# Your objective:
Retype exactly the span of lines below from the one with "Source code" through the one with "Buyers and Sellers". Do not include pictures.

Dataset records
Segment Open

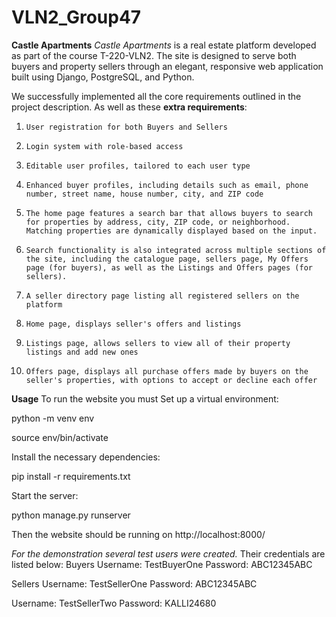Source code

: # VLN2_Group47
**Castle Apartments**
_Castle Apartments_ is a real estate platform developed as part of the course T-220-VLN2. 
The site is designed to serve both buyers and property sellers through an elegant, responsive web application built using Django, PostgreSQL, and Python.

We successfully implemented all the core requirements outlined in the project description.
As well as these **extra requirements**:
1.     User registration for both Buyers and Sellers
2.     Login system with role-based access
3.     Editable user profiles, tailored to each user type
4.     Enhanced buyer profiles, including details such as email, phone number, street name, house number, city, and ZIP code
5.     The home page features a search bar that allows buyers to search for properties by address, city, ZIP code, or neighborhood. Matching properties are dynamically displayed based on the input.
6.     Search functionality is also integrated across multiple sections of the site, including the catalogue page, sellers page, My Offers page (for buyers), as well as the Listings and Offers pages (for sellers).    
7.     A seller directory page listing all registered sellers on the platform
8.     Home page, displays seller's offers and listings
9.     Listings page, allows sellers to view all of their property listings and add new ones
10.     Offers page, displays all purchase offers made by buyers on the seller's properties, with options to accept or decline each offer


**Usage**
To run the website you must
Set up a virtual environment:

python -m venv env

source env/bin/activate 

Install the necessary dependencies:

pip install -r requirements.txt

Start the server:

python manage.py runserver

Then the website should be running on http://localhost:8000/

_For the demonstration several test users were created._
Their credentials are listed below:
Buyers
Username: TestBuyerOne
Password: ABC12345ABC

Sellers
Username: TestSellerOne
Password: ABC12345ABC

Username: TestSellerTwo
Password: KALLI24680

Segment Closed
Segment Open

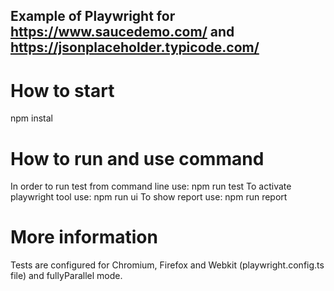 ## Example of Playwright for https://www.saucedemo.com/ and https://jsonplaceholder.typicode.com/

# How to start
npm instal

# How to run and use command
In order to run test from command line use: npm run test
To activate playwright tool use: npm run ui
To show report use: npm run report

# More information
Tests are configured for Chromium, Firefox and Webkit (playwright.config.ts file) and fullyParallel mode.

Segment Closed
Segment Open

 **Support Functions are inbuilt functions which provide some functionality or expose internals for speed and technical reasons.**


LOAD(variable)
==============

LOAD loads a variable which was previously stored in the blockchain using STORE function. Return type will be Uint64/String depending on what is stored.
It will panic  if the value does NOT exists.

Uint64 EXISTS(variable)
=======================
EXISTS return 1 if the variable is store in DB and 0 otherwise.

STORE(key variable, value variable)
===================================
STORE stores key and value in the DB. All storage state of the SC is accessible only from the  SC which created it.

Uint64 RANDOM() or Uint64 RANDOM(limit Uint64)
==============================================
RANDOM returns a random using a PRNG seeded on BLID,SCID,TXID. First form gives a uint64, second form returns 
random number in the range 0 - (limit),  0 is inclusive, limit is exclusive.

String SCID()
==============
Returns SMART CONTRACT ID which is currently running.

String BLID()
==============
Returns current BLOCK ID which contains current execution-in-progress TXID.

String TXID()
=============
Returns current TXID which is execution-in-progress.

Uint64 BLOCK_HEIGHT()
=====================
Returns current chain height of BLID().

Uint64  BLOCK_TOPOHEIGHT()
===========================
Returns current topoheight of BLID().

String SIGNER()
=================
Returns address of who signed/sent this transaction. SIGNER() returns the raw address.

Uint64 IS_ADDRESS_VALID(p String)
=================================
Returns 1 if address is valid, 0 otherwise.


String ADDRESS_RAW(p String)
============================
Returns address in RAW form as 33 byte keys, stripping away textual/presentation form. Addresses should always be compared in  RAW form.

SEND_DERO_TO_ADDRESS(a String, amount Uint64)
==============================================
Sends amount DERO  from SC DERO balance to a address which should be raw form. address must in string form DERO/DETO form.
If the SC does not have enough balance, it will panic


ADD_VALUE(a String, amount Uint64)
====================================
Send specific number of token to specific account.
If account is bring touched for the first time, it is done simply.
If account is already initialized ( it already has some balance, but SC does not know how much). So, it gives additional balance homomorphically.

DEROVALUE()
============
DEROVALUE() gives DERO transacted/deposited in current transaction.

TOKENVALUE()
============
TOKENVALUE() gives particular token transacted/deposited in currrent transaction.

Segment Closed

# Exercise output:
Source code

: # VLN2_Group47
**Castle Apartments**
_Castle Apartments_ is a real estate platform developed as part of the course T-220-VLN2. 
The site is designed to serve both buyers and property sellers through an elegant, responsive web application built using Django, PostgreSQL, and Python.

We successfully implemented all the core requirements outlined in the project description.
As well as these **extra requirements**:
1.     User registration for both Buyers and Sellers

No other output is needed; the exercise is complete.